* [WHAT IS EXPECTED] Please go through the listing below and count the lines where the string "public" appears. Answer with the number only.

* [STORED DATA]
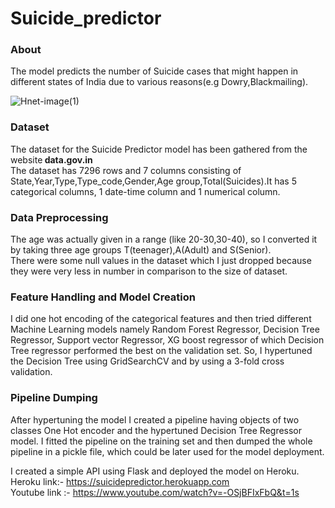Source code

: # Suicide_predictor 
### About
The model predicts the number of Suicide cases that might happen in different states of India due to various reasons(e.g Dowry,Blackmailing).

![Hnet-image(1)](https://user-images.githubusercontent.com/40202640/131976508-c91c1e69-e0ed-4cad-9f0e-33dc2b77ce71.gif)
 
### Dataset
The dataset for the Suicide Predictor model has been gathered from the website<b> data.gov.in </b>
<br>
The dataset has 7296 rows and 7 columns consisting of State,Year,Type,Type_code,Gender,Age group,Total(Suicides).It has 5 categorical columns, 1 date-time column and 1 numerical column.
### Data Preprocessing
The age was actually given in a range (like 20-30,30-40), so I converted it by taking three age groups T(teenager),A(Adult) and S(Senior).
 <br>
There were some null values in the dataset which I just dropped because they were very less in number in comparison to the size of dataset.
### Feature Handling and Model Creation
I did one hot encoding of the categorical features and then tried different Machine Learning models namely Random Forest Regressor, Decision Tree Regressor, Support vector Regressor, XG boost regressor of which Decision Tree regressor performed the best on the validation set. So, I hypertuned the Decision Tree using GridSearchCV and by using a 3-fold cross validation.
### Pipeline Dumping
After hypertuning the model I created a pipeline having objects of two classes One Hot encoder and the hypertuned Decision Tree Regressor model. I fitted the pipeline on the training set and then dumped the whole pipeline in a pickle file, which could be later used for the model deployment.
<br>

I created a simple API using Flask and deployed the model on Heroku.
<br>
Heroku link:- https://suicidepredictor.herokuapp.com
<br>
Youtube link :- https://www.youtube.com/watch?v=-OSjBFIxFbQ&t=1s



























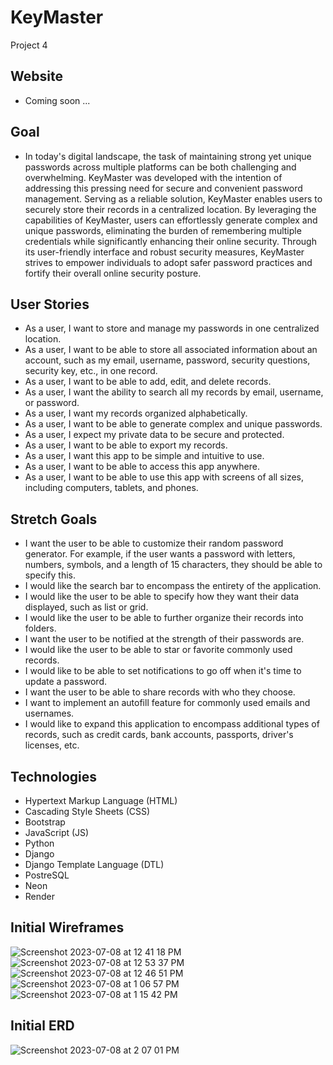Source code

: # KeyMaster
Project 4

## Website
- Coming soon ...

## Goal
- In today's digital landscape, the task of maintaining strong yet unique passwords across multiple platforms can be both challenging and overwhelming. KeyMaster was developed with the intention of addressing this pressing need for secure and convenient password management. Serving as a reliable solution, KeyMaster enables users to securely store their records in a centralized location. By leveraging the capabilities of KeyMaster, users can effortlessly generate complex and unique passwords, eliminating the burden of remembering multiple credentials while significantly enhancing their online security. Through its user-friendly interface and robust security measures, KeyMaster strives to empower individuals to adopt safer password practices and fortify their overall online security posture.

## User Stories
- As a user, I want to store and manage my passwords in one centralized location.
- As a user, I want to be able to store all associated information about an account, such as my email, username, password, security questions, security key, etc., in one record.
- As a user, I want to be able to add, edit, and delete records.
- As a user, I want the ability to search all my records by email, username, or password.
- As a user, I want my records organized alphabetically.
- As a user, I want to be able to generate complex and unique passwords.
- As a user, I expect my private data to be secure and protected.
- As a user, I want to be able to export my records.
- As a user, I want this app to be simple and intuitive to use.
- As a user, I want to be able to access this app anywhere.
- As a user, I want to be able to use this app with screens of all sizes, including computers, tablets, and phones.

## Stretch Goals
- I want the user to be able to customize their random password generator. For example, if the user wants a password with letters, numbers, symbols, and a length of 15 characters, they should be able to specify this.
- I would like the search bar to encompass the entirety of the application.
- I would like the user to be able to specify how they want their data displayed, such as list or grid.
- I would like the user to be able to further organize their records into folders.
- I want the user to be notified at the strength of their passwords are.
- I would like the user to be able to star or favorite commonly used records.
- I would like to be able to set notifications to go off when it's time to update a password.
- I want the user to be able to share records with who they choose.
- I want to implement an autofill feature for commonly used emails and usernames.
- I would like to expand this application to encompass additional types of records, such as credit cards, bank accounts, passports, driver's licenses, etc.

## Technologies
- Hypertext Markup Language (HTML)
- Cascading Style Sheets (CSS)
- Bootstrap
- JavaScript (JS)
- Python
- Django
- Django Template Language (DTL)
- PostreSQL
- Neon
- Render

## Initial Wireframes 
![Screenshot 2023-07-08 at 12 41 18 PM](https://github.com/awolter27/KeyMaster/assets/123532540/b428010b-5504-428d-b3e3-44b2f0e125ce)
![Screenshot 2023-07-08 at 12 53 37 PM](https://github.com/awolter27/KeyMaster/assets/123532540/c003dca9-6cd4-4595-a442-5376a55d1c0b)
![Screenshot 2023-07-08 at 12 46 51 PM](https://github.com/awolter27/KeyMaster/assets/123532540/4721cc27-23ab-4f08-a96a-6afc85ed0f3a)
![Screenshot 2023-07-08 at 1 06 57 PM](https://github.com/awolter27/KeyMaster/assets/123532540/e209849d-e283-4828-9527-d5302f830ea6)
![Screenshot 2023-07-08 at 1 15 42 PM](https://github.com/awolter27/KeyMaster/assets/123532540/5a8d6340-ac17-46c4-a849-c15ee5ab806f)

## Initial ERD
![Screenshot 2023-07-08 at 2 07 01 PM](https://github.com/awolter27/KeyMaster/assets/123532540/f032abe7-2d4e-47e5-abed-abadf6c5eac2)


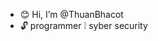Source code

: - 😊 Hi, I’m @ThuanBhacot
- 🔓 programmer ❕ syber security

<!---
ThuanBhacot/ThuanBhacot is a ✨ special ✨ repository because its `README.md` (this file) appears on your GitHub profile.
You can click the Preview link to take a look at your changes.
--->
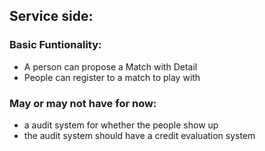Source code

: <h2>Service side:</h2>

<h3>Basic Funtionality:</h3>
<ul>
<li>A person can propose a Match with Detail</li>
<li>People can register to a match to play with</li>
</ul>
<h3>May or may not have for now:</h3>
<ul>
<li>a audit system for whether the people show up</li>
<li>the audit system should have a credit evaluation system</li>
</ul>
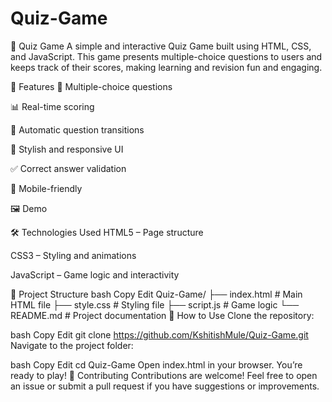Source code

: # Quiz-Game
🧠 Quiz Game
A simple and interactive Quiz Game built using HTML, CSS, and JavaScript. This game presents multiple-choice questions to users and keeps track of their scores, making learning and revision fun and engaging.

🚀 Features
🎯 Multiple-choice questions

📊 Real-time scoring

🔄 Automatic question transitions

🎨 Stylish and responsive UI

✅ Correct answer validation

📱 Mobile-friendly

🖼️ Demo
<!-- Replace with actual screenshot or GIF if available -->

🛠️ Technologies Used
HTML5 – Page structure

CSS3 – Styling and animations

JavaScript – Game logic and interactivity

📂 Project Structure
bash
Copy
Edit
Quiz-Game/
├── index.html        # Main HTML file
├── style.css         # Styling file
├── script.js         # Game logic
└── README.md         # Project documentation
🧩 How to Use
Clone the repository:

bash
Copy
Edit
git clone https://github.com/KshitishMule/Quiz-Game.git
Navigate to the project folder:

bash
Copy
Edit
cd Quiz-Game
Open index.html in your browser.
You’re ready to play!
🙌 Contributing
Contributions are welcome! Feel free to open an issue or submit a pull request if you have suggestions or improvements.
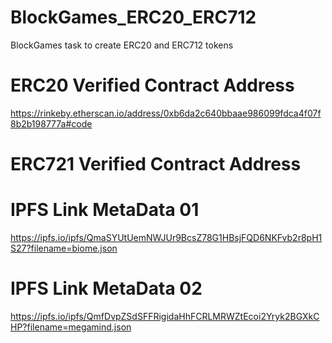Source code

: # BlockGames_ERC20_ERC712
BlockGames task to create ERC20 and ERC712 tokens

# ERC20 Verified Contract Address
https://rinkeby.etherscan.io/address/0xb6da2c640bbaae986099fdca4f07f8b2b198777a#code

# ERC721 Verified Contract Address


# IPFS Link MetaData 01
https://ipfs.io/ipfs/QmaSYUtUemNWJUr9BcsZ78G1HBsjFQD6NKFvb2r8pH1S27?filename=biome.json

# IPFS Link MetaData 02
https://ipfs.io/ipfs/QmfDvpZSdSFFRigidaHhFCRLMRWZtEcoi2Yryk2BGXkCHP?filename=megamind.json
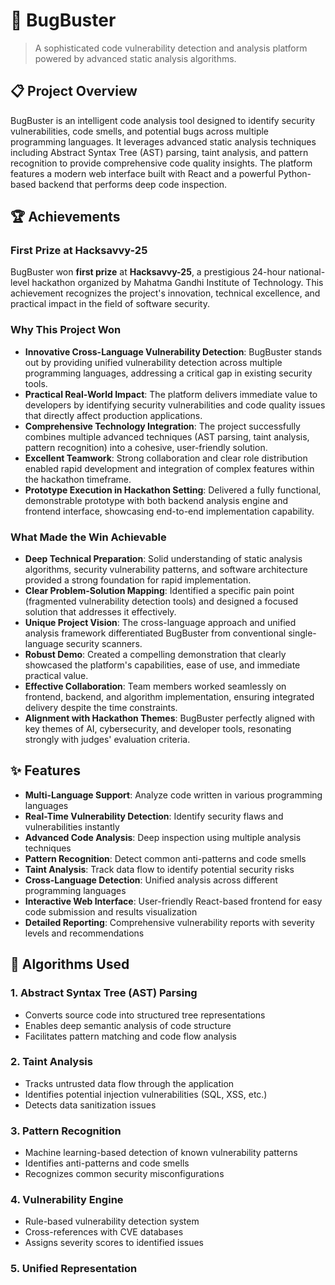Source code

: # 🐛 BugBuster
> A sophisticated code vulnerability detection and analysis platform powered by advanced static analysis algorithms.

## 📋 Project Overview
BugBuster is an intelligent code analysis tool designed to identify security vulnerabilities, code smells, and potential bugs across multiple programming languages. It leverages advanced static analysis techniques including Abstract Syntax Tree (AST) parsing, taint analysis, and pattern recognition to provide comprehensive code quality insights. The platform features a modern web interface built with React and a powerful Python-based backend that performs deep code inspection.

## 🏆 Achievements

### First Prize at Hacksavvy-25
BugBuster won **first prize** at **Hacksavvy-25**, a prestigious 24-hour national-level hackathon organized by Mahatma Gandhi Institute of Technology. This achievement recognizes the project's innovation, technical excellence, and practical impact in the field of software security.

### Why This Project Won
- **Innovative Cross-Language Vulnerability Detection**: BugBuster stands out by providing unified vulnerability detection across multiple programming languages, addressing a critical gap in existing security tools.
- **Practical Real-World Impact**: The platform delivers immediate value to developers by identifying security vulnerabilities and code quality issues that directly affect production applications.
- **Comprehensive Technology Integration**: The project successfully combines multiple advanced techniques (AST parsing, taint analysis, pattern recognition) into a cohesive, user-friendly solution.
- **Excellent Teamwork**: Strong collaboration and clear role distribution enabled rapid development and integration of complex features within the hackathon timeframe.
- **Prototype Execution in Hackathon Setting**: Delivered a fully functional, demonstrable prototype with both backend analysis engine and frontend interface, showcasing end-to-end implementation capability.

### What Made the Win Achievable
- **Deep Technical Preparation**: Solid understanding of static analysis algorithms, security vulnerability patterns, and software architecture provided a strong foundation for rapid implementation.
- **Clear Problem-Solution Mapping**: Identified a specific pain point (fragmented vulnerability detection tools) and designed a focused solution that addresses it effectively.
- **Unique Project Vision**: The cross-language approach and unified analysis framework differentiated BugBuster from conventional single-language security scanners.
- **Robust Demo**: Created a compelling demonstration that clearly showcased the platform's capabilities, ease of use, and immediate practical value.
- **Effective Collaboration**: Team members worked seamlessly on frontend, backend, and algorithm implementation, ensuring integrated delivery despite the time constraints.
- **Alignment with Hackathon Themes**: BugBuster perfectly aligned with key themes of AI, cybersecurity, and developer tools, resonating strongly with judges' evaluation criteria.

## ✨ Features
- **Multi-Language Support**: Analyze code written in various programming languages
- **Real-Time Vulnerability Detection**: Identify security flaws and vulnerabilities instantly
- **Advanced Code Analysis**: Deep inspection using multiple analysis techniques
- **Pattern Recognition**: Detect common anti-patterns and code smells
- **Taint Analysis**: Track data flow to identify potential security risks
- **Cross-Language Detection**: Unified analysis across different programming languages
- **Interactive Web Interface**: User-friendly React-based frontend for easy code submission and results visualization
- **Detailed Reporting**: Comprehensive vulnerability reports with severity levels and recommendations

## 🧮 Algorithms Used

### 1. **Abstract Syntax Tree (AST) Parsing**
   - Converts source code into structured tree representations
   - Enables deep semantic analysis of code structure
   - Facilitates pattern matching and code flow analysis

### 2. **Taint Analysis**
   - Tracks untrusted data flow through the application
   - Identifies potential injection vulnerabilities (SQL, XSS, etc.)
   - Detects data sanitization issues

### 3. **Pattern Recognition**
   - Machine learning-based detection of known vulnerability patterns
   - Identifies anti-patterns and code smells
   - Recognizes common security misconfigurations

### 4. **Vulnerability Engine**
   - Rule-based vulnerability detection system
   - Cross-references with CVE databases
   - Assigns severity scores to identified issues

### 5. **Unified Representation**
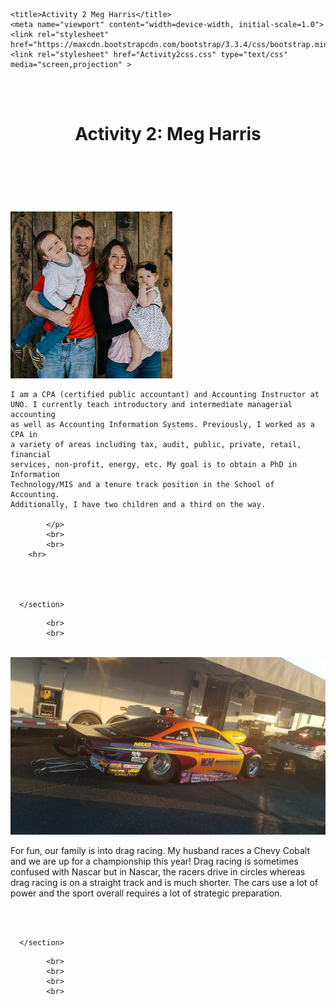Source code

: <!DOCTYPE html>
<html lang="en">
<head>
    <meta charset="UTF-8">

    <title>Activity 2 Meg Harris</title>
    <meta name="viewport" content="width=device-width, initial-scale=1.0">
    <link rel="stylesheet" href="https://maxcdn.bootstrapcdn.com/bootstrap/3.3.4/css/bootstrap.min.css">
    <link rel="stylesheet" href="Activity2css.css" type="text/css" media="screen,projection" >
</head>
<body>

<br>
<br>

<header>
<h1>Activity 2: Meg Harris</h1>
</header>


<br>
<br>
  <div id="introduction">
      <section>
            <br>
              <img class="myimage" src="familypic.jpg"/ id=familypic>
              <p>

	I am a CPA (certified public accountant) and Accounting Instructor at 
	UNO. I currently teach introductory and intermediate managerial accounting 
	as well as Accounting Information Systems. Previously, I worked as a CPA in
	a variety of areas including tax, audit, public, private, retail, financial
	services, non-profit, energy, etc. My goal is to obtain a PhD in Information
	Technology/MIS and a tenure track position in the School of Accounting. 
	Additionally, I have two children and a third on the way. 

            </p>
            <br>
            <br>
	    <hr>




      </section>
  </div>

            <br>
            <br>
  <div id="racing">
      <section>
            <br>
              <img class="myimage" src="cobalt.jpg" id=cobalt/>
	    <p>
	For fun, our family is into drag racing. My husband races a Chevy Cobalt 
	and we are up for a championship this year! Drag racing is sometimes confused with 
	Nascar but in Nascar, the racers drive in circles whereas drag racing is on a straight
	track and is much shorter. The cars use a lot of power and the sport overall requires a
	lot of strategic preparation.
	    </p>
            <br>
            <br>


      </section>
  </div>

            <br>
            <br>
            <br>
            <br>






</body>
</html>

* [ANSWER] 2